Rampi was heavily damaged during the Ilinden Uprising and the First Balkan War. Later named Laimos, the village was again damaged during the World War II German occupation. The village participated in the Greek Civil War, but overall emerged mostly unscathed following its conclusion. After the Greek Civil War, many inhabitants moved to Yugoslavia and other communist Eastern European countries.

In the early 1970s, the village had a church and mosque.

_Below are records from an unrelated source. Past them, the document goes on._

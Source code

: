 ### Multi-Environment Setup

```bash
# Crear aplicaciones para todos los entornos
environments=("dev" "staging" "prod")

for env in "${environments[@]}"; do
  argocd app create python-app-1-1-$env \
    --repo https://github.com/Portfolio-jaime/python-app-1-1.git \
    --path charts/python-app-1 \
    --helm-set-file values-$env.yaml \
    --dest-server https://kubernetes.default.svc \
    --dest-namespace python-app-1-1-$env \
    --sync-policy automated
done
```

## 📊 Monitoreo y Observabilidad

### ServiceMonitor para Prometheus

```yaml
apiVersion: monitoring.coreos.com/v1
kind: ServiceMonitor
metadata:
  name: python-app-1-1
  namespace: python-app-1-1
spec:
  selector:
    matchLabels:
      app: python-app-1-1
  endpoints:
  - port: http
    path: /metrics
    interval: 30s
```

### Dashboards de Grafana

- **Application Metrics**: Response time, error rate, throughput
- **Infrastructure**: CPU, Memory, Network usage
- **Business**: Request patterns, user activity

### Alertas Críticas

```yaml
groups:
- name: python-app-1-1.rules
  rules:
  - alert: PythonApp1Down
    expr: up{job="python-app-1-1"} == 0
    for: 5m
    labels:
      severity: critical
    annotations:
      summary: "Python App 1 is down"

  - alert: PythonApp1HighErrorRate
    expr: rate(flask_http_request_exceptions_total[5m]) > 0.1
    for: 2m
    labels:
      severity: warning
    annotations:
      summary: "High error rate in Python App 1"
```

The village is crossed by the Paliorema river which empties into Great Prespa Lake. Until 1967, there was a border crossing with Yugoslavia (now North Macedonia) at the village of Dolno Dupeni. The border crossing was closed by the Greek military junta for political reasons. As a result of the Prespa Agreement between Greece and North Macedonia, the border crossing is scheduled to reopen in 2026. The main agricultural crop grown in the village are beans.

== Demographics ==
In 1865, Rampi had 50 Slavonic speaking Christian and 10 Muslim houses. In the early 1900s, 196 Slavonic speaking Christians and 100 Muslim Albanians lived in the village. The 1920 Greek census recorded 555 people in the village, and 123 inhabitants (20 families) were Muslim in 1923. The Albanian village population was present until 1926 when it was replaced with prosfiges (Greek refugees), due to the Greek–Turkish population exchange. In Rampi, 30 Greek refugee families were from Asia Minor and five others from an unidentified location in 1926. The 1928 Greek census recorded village 517 inhabitants. In 1928, the refugee families numbered 23 (99 people). The village had 150 houses, mostly belonging to Slavonic speaking Christian community and 10 houses to the Greek refugee population in 1948.

Laimos had 251 inhabitants in 1981. In fieldwork done by anthropologist Riki Van Boeschoten in late 1993, Laimos was populated by Slavophones and a Greek population descended from Anatolian Greek refugees who arrived during the Greek-Turkish population exchange. The Macedonian language was spoken in the village by people over 30 in public and private settings. Children understood the language, but mostly did not use it.